Task requirements: Given the records below, would you repeat exactly the lines that begin at the one containing "## Data fetching" and end at the one containing "The notebook has", inclusive?

Records excerpted from a collection
☆ ☆ ☆ ☆

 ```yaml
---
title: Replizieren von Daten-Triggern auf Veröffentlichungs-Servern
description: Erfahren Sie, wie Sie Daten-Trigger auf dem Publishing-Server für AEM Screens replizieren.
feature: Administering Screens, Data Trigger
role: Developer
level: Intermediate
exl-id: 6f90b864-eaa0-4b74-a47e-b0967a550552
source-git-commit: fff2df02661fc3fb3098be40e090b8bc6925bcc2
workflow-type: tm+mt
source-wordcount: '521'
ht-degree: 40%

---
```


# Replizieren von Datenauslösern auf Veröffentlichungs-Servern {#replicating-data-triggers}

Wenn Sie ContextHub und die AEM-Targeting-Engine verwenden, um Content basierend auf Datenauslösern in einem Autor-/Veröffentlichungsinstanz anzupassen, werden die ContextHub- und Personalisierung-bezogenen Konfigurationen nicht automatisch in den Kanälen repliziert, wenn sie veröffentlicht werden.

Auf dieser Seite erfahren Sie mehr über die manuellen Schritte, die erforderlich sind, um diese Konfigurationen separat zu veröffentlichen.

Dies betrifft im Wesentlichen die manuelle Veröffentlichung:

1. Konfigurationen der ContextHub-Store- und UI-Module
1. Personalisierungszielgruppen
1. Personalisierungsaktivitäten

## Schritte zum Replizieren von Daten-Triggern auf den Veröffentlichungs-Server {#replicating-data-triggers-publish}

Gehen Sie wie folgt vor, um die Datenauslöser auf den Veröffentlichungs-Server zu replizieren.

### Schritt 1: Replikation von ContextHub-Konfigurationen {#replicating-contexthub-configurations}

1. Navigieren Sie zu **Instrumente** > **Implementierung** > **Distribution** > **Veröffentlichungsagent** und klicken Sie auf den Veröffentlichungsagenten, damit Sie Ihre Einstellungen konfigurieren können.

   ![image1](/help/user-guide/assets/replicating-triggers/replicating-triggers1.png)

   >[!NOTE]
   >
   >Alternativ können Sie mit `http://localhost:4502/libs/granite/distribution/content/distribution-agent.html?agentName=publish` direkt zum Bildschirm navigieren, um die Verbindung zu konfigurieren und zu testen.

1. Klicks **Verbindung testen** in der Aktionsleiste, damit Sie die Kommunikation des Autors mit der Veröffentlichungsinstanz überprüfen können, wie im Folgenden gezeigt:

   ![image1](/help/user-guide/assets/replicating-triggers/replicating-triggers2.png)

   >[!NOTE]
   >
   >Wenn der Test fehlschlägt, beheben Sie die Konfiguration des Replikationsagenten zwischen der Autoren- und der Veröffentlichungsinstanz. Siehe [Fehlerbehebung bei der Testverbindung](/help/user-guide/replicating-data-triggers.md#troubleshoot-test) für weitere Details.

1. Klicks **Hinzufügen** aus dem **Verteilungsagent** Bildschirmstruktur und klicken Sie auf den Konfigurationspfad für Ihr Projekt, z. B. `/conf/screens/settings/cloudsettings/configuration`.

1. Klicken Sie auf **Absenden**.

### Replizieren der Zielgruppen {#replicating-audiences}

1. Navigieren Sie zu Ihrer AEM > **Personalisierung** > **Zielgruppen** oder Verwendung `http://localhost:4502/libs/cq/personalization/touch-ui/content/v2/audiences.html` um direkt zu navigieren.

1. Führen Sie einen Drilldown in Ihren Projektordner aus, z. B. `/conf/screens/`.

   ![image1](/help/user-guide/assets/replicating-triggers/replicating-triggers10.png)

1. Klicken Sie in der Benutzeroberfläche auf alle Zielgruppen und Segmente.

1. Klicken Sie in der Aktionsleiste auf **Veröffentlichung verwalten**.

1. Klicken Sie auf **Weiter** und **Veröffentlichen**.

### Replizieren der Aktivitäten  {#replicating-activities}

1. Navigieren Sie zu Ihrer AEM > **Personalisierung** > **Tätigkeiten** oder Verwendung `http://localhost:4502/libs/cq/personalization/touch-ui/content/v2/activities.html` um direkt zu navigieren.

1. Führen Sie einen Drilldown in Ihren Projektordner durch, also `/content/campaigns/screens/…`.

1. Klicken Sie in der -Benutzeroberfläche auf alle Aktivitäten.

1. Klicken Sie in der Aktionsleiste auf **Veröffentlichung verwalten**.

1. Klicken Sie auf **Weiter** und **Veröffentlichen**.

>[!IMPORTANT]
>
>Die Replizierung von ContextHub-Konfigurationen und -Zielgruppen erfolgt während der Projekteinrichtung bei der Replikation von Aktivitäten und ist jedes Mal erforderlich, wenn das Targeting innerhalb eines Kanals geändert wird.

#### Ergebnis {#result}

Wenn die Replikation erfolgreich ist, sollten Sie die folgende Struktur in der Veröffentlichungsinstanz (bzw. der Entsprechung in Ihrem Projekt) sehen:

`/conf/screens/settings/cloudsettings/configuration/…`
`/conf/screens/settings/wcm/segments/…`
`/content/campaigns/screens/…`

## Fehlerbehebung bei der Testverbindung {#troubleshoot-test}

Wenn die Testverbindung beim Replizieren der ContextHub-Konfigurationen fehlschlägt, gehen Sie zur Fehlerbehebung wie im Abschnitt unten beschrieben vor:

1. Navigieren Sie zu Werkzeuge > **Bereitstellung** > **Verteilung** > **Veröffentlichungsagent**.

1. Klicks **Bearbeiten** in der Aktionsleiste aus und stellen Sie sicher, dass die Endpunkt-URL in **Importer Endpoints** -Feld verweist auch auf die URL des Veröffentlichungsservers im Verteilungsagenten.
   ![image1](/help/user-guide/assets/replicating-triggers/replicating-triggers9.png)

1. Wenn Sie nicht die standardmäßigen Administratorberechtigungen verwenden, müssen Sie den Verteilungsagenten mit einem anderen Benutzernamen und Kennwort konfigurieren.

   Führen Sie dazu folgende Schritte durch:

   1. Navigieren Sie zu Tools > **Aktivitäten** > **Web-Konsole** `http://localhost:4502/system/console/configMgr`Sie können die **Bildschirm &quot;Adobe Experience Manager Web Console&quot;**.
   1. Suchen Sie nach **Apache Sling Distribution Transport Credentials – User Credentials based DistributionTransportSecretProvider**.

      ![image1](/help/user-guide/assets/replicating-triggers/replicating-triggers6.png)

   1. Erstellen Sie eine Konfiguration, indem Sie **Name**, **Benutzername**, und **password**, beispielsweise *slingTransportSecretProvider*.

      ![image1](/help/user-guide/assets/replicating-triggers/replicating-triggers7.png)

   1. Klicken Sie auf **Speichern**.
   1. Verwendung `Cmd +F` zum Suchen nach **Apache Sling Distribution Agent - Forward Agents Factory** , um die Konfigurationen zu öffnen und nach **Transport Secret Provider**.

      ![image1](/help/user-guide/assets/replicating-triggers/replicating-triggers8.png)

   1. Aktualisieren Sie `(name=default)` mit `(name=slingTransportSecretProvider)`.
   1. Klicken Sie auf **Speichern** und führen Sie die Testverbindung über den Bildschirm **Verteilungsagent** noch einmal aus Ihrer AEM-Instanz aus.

☆ ☆ ☆ ☆

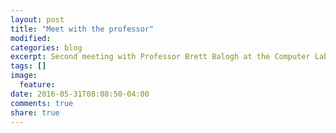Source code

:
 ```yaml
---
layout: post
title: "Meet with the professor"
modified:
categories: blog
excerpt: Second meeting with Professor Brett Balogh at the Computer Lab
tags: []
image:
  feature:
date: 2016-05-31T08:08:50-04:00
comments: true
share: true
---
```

☆ ☆ ☆ ☆

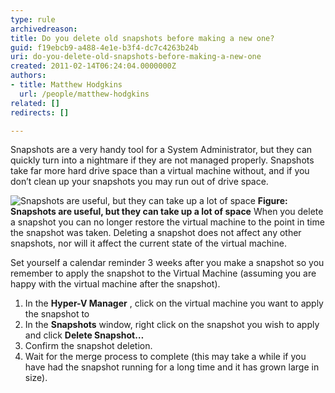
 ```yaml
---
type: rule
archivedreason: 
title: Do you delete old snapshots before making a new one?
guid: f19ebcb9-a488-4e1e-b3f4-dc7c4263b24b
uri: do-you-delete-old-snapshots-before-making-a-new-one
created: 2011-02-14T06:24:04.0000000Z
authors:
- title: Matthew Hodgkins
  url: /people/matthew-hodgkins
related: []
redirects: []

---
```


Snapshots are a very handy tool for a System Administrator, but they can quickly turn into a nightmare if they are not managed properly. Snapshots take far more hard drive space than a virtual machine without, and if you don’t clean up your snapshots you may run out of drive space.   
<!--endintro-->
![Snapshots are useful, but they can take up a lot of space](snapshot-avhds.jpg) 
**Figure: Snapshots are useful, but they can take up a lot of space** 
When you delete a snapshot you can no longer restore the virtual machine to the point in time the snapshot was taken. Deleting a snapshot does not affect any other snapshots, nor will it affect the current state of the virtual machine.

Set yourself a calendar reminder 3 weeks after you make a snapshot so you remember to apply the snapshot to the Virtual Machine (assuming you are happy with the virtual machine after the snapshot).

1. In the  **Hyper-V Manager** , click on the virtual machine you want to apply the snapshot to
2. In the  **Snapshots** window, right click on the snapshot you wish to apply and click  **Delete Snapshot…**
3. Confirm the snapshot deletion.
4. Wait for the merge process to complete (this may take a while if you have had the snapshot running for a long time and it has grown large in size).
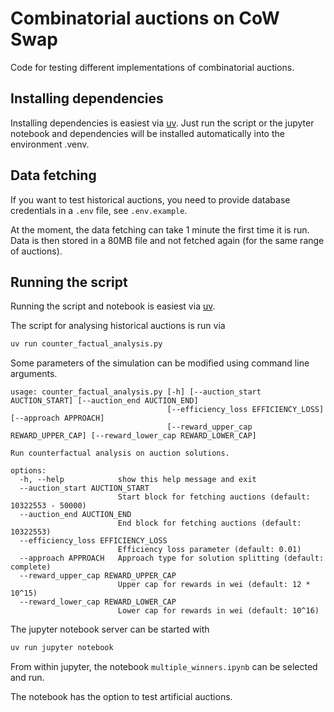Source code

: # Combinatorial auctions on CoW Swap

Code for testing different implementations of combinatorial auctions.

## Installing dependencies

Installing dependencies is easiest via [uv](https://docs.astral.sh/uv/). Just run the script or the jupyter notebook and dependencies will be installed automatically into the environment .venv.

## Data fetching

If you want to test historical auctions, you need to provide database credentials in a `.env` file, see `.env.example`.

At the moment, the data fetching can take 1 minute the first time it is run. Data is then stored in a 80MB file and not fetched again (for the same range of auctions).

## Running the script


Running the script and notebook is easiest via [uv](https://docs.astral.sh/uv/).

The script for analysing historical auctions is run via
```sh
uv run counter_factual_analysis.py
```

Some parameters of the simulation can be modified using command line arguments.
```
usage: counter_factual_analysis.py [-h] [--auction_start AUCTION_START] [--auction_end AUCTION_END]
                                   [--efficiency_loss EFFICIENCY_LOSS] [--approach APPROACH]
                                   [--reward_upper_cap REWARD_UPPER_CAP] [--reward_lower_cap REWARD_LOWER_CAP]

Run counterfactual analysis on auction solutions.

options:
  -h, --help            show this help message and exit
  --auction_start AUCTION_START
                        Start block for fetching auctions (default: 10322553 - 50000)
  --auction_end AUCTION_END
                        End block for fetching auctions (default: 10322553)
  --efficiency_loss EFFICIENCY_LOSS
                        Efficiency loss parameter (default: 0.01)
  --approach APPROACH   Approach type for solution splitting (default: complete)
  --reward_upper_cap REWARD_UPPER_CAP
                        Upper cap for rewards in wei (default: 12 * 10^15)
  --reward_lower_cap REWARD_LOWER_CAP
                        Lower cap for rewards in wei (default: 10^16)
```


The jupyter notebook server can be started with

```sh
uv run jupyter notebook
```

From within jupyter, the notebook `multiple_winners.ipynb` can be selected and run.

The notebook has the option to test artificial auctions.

☆ ☆ ☆ ☆

Solution to this task:
## Data fetching

If you want to test historical auctions, you need to provide database credentials in a `.env` file, see `.env.example`.

At the moment, the data fetching can take 1 minute the first time it is run. Data is then stored in a 80MB file and not fetched again (for the same range of auctions).

## Running the script


Running the script and notebook is easiest via [uv](https://docs.astral.sh/uv/).

The script for analysing historical auctions is run via
```sh
uv run counter_factual_analysis.py
```

Some parameters of the simulation can be modified using command line arguments.
```
usage: counter_factual_analysis.py [-h] [--auction_start AUCTION_START] [--auction_end AUCTION_END]
                                   [--efficiency_loss EFFICIENCY_LOSS] [--approach APPROACH]
                                   [--reward_upper_cap REWARD_UPPER_CAP] [--reward_lower_cap REWARD_LOWER_CAP]

Run counterfactual analysis on auction solutions.

options:
  -h, --help            show this help message and exit
  --auction_start AUCTION_START
                        Start block for fetching auctions (default: 10322553 - 50000)
  --auction_end AUCTION_END
                        End block for fetching auctions (default: 10322553)
  --efficiency_loss EFFICIENCY_LOSS
                        Efficiency loss parameter (default: 0.01)
  --approach APPROACH   Approach type for solution splitting (default: complete)
  --reward_upper_cap REWARD_UPPER_CAP
                        Upper cap for rewards in wei (default: 12 * 10^15)
  --reward_lower_cap REWARD_LOWER_CAP
                        Lower cap for rewards in wei (default: 10^16)
```


The jupyter notebook server can be started with

```sh
uv run jupyter notebook
```

From within jupyter, the notebook `multiple_winners.ipynb` can be selected and run.

The notebook has the option to test artificial auctions.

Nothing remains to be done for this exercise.